Tally the lines below that hold the string "fire", and give only the tally.

[Supplied data — start]

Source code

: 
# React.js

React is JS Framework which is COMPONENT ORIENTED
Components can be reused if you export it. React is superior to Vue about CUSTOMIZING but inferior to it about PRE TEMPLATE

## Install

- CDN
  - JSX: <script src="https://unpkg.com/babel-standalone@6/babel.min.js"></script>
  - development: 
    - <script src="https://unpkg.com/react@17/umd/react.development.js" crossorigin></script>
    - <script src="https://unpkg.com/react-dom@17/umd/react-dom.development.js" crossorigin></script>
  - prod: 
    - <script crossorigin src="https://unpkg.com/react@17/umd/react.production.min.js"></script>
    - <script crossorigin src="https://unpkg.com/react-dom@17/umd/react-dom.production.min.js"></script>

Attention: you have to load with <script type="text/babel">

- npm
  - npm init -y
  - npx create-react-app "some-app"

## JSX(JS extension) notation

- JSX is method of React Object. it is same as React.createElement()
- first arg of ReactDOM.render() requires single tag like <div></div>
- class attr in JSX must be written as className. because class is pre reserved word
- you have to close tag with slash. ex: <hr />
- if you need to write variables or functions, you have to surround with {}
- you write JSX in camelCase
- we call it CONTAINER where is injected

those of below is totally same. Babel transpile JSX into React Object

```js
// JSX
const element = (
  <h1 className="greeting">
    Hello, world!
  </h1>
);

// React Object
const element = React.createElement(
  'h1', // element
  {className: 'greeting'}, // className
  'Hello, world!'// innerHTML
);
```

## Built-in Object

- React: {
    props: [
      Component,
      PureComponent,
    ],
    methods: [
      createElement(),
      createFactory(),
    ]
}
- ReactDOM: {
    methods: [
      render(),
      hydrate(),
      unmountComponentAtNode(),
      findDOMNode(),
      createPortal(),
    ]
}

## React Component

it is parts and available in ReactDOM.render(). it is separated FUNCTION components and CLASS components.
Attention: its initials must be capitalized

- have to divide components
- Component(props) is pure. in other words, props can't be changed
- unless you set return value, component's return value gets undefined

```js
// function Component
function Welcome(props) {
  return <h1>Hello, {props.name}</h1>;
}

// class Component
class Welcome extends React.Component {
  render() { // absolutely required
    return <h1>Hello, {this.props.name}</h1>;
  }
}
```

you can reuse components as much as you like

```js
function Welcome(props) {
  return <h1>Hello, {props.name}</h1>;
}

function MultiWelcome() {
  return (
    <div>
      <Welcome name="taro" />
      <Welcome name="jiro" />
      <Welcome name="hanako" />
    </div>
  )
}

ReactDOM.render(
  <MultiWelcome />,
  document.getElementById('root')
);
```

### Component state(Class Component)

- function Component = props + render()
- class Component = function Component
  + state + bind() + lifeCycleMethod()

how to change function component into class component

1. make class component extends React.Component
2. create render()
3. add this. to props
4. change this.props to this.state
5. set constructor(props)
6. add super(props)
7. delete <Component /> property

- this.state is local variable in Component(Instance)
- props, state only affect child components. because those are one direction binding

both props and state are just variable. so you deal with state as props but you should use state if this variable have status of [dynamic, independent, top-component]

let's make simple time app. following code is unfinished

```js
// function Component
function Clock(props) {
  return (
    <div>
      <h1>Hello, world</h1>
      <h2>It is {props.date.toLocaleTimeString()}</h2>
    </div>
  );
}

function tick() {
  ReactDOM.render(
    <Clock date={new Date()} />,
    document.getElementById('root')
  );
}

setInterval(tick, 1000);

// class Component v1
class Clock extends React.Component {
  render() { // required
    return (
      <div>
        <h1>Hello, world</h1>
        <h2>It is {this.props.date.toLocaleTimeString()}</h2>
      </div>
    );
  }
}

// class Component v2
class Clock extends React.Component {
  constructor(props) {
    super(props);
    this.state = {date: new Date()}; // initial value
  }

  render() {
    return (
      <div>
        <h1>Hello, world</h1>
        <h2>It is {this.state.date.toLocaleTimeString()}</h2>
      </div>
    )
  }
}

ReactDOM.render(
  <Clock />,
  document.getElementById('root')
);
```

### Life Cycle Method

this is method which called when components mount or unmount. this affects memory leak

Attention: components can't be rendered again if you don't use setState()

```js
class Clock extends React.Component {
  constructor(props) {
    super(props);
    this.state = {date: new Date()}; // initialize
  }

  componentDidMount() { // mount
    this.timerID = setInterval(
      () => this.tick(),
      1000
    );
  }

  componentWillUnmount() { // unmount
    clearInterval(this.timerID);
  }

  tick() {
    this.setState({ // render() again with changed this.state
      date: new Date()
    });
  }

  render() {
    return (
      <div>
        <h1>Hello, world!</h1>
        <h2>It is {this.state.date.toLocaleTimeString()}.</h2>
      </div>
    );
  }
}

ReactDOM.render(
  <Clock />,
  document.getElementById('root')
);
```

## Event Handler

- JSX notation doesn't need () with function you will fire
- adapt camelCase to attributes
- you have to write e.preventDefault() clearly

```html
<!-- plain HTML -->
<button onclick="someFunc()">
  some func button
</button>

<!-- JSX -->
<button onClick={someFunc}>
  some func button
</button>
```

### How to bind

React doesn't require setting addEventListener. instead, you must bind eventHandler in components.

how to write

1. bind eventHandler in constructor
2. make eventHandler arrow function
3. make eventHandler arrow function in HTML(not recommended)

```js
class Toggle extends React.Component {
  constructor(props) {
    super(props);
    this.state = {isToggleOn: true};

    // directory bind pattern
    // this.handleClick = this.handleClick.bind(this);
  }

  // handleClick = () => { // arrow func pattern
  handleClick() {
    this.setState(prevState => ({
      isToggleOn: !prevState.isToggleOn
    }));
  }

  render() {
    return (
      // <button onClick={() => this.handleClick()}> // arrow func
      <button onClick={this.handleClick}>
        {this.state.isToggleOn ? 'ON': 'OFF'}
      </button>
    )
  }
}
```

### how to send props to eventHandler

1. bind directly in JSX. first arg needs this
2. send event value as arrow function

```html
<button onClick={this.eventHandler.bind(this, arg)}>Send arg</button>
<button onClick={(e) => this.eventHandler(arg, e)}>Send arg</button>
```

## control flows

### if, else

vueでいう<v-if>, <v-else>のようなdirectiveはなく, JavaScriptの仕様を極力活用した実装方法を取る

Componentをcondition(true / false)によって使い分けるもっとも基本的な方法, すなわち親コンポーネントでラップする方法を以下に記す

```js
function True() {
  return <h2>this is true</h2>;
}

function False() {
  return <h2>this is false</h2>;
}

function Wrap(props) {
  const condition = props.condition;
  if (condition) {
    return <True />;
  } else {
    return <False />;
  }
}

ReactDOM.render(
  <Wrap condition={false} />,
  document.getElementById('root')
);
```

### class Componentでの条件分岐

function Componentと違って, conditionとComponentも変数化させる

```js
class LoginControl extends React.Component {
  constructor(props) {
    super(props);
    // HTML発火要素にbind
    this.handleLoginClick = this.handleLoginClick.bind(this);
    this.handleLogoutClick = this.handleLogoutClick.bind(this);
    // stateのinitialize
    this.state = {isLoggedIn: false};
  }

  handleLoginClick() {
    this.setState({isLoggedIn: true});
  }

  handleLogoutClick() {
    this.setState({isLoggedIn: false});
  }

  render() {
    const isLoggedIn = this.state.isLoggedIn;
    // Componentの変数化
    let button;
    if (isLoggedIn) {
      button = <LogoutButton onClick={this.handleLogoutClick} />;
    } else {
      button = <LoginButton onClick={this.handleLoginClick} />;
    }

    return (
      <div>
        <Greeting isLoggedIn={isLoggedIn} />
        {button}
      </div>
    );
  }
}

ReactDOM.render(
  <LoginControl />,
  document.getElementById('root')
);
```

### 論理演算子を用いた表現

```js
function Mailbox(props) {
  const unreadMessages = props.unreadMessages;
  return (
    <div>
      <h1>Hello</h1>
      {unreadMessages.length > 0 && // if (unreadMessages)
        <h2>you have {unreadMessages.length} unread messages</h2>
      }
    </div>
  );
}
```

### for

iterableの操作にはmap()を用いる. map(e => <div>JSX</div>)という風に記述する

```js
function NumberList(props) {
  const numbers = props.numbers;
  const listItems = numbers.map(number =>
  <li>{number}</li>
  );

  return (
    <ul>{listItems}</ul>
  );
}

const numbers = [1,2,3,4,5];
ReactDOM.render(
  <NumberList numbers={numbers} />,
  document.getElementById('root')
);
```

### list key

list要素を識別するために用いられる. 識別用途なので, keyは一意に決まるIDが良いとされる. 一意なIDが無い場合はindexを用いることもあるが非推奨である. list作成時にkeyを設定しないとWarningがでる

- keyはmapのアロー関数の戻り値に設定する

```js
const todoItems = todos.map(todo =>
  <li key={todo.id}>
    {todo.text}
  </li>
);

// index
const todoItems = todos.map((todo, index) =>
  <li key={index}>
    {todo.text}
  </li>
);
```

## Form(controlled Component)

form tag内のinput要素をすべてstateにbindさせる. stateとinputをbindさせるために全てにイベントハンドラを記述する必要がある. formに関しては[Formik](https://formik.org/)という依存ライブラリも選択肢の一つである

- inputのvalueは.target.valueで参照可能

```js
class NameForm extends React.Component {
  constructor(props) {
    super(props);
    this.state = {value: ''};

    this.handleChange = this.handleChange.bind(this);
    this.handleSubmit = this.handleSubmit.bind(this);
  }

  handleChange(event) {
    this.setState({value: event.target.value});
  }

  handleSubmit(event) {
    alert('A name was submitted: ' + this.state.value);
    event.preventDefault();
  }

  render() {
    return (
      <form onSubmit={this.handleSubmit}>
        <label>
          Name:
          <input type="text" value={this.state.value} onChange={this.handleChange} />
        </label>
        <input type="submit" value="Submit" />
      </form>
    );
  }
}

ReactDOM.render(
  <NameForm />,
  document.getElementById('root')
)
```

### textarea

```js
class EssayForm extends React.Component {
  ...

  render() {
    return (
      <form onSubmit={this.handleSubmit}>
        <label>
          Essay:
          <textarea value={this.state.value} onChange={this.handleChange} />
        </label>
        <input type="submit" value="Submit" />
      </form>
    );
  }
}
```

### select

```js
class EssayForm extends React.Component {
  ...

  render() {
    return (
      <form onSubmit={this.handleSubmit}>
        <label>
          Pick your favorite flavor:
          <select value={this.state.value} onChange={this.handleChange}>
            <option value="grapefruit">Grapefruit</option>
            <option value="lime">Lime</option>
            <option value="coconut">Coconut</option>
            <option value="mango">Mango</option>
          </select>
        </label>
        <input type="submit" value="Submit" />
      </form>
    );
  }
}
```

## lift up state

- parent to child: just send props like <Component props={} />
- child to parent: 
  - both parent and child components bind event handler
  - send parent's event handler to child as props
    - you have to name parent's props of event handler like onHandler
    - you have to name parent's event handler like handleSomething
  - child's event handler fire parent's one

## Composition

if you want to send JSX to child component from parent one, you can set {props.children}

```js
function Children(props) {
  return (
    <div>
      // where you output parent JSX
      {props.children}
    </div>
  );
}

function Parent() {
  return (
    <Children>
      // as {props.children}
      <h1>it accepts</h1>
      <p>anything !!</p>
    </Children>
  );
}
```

[Supplied data — finish]

# [Answer to the problem]
2